I haven’t seen many articles about this, ever, so I thought I’d start my own, and hopefully create some awareness around the issue because it’s seriously stigmatised in social circles, which leads on to further ‘droop’ in my opinion.
Your partner is laying there, her glistening body waiting to consume you on every level imaginable, the very sight of her naked flesh and her eroticised posture usually sends you in a headspin of horniness that would drive even the most detached man wild, you crave her soul, you want her passion, you start to stroke her body, feel her presence, embrace her very being..
Percy fails to pop out of his slumber for the party. He’s having none of it. And he falls back into hibernation, leaving you a half man, a mere shadow of yourself, your masculinity threatened, now thinking back to all the jokes the guys make in the locker room about ‘not getting it up’ and the snorts and laughter and oh god knows what else.
First of all. Fuck them. They’ve all had it, and the guys that laugh and exert the failure more as if it was a slant on masculinity in it’s essence probably have it worse than any others. It’s similar to the age old saying that those who talk about sex more probably are getting less than most, which in itself isn’t a bad thing, but you get the idea. When I first met my wife, at 27, it was my first ever serious relationship, so I speak from 27 and onwards, although I do expect it happens much earlier than me, and it’s totally natural.

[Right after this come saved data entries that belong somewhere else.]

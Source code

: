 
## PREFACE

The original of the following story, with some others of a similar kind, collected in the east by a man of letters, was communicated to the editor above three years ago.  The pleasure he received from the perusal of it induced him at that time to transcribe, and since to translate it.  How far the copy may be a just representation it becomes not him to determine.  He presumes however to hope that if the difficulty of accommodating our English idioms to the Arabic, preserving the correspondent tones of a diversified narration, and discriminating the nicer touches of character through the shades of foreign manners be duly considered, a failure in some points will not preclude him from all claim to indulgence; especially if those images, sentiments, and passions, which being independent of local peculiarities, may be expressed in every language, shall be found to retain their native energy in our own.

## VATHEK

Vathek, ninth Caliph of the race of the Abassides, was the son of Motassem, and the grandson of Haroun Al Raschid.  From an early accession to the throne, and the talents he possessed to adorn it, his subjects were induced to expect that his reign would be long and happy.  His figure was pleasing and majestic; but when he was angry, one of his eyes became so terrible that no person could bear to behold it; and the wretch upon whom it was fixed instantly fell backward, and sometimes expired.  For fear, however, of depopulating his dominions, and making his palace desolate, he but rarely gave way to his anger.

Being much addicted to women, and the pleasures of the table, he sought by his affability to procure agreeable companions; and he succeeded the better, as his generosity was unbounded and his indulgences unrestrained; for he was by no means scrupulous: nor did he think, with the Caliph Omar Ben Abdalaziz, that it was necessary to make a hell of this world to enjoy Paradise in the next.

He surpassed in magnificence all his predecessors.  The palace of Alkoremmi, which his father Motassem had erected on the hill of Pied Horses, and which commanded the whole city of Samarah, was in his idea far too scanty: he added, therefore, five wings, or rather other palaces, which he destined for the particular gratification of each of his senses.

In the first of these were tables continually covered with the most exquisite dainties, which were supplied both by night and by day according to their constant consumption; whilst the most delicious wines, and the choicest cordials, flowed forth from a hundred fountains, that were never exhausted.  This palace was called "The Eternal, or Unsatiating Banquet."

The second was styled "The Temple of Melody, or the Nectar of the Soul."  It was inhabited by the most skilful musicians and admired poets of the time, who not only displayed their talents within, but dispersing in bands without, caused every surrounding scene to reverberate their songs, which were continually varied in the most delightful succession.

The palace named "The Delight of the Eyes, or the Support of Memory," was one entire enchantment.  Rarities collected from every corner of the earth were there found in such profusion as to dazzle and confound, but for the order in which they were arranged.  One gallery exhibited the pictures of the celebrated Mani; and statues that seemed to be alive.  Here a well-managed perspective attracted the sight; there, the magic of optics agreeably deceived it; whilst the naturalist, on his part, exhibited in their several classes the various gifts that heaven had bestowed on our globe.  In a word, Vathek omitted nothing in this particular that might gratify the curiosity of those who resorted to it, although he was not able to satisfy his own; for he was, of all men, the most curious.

Us guys and our locker-room chat, it’s seriously a risk to our health I swear. The big dudes that shout the loudest are always the one’s that are fucked up the most, with the most problems, everywhere, and we quieter guys look up to them in awe, as if they have everything sorted in it’s entirety, but they don’t. They’re just as fucked up as us, they just mask it by screaming about their perfectionism as a defence mechanism
I remember the first time it happened to me, not being able to get it up. Most of the time I’m fine, but there are times when life gets in the way, there are external stressors that are just on my mind at the time. I think the first time it happened to me I had a massive project at work and oh wow did the stress consume me at the time, I was thinking and stressing about it constantly, and when I went on to have my wicked way with the wife, because let’s be honest, sex is a great de-stressor, I was limper than a three legged dog. And this, for me, was new!
It’s funny, but my wife seemed to know more about this than I did, she was fine about it, she just rolled over and was like, “It’s ok honey, we’ll try again tomorrow, it happens”, but for me it was a total slant to my masculinity, my very essence. I couldn’t get my head around it, how I could be totally up for the idea of sex on the night yet be limper than a one legged war veteran, and the shame that I felt, the complete failure, and the thoughts of my weediness that must be going through my partners head in the moment – which really weren’t, but I was the king of assumption. And the more I worried about it the less erect I became. It was like a complete downward spiral.
Over the years I’ve learned to live with it. It doesn’t happen much, but it does and I’ve learned that it’s natural. And the more weight I put on the issue the more likely it is to happen. You see, stress is a big factor on this, but there are other things in a relationship, worklife, or just generally that can contribute not getting an erection, and it’s totally natural. Sometimes we’re just too tired, sometimes our bosses have been coming down on us like a two ton truck, sometimes we’re in the middle of moving house or literally a plethora of life related things.
Fact of the matter is, is that it happens, and you shouldn’t worry about it. It’s natural to have a day or two out of regularity.